Black Love (1996)
The fifth Whigs album presents the pinnacle of the virulent soul-rock formula that Dulli and company innovated on Congregation and fine-tuned on Gentlemen. Black Love is as focused as its predecessor, but presents a more colorful, varied sonic palate without feeling as melodramatic as the records that follow it. Still, its placement over Gentlemen will seem a bit contentious, even though Black Love is the fan-favorite. Gentlemen is the more classic record, partly because it was released first and partly because Black Love was a relative commercial disappointment (probably because Dulli successfully lobbied for “Honky’s Ladder,” maybe the least listener-friendly track on the record, to be released as its lead single). Still, Black Love is the darker, more complex record. While Gentlemen flows in one direction – downstream — Black Love is a real roller coaster, with the most aggressive material in the band’s repertoire as well as the most beautiful. Its willingness to curve in new directions is thrilling in the way albums like Wish You Were Here and Physical Graffiti are, which is why it is the best Afghan Whigs album.

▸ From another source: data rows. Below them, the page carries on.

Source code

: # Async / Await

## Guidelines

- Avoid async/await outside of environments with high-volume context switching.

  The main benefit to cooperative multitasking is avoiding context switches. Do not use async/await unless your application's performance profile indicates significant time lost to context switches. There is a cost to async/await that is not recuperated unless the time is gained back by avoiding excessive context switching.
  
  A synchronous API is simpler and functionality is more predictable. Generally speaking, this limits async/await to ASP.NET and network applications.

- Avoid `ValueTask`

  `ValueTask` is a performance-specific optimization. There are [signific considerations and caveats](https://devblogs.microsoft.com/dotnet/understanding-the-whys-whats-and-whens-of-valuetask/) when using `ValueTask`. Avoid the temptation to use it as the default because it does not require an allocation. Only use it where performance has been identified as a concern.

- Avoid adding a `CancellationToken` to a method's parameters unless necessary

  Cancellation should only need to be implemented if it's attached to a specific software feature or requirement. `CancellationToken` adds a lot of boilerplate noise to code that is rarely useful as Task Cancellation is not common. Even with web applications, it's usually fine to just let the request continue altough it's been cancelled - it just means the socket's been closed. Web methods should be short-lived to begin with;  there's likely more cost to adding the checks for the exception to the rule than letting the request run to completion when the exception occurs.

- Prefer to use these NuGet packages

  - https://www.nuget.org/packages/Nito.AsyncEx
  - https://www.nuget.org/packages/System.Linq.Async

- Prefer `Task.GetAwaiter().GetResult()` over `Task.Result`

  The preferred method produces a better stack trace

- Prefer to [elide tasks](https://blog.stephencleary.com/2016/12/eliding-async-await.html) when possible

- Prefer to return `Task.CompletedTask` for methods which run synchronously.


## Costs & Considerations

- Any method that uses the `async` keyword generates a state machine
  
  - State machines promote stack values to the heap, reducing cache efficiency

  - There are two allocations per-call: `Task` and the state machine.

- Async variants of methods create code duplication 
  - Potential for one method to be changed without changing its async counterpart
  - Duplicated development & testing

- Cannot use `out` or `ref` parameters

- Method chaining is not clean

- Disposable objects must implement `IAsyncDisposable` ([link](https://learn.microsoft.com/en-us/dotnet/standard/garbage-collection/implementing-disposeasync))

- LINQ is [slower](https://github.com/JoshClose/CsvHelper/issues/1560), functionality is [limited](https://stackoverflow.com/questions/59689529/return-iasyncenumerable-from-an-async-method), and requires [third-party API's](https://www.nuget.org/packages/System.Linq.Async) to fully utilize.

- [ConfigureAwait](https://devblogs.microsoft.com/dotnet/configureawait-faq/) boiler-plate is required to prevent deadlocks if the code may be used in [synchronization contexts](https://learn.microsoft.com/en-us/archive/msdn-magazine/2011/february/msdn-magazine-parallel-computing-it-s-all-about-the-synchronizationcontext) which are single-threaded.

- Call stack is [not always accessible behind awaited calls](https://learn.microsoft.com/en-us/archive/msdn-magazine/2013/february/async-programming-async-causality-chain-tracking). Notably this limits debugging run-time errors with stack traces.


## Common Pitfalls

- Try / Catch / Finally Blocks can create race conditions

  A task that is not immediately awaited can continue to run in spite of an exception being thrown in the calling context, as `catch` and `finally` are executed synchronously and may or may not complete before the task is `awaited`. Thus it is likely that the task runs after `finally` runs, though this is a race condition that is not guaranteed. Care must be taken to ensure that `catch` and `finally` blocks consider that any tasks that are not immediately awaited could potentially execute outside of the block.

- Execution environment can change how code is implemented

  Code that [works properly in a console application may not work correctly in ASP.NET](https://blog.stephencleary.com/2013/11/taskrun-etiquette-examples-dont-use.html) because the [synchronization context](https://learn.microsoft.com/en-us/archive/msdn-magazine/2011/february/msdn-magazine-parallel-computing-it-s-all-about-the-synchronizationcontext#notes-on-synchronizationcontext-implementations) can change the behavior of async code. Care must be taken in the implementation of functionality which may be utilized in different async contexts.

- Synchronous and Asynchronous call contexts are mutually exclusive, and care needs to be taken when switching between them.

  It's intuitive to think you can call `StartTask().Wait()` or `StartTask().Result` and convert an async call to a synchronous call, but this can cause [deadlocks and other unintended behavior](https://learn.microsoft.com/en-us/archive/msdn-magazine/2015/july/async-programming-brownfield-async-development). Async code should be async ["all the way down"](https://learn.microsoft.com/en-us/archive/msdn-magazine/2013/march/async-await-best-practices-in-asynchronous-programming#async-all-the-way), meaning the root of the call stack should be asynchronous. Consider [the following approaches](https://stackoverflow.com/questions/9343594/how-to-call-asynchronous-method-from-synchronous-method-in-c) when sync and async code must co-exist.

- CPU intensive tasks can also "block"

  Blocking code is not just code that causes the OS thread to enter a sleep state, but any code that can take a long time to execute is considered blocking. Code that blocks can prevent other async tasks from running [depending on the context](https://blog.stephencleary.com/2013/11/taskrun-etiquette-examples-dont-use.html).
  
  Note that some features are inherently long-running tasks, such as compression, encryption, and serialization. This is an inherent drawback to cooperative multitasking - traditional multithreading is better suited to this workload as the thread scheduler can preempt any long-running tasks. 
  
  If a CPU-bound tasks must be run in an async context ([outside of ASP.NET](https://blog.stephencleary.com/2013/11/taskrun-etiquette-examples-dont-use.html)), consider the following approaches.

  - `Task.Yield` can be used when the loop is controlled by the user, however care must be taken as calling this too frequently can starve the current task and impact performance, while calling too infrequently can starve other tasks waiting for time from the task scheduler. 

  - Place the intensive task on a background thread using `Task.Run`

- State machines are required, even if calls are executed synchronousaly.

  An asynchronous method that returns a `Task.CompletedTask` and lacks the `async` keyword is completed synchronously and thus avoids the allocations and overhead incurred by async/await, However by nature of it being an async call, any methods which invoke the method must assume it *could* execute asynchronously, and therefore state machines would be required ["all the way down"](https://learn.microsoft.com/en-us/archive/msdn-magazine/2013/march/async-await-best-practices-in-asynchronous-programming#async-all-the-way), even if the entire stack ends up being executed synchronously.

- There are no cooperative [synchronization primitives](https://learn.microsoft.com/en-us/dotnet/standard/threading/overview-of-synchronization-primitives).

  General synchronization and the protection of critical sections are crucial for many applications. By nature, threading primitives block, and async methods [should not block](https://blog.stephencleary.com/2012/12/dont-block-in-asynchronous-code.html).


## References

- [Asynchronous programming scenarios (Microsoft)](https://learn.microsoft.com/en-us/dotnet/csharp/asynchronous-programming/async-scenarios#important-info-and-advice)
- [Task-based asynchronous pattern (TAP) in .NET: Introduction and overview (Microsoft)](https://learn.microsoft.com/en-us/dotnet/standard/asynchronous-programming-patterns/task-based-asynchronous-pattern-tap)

After Gentlemen’s success, Dulli leveraged his cultural currency toward Hollywood, scoring the soundtrack to Ted Demme’s film Beautiful Girls and nabbing a cameo for the Afghan Whigs, performing a cover of “Can’t Get Enough Of Your Love, Babe” on screen. Dulli planned to write, direct, and score his own noir movie, a project that never materialized, but the material intended for the soundtrack went on to become Black Love. Opener “Crime Scene Part One,” which documents an ex-lover’s suicide, gestures openly toward crime cinema; think of it as his musical rendition of the opening scene in Lethal Weapon, complete with Clapton-esque guitar. Elsewhere, “Going To Town” takes his romantic flings and injects them with unhealthy amounts of melodrama. Why just bang your girl when you can do so after a bit of mass arson? The Afghan Whigs fire on all cylinders on that song, marrying the obtuse lyrics to an infectious drum machine roll and an infectious mixture of funk and aggressive power chords.
Black Love offers several songs in that vein, each essential parts of the Whigs discography, including “My Enemy,” maybe the most aggro piece of music Dulli has penned since his earlier punk days. “You want the dog? / I’ll let him out / come and get some baby,” Dulli growls, slashing at the neck of his guitar while then-new drummer Paul Buchignani rides the pocket harder than his predecessors. Even better is “Blame, Etc.,” where the Afghan Whigs have completely digested their funk and soul influences, complete with syncopated organ hits on the black keys. Fitting, since the song was intended as a tribute to the late Temptations singer David Ruffin, whose infidelities become an ideal vehicle for the nastiness Dulli had been writing around since 1991. In many ways, the song is the centerpiece of Black Love — the words of its chorus show up in “Crime Scene Part One,” and, crudely, the co-opting of African American music idioms is as central a theme in the record as film noir and sexual deprivation are — hence the title. But “Blame, Etc.” also carries a certain vulnerability, which is so often lacking in sexualized rock music; to wit: “You were blind / but you are not alone in this / as I was once / like you.” Throughout the two preceding records, the Afghan Whigs were trying to mine from soul and gospel music a kind of masculinity that carried bravado and a kind of tragedy as well, and on Black Love, they nail it.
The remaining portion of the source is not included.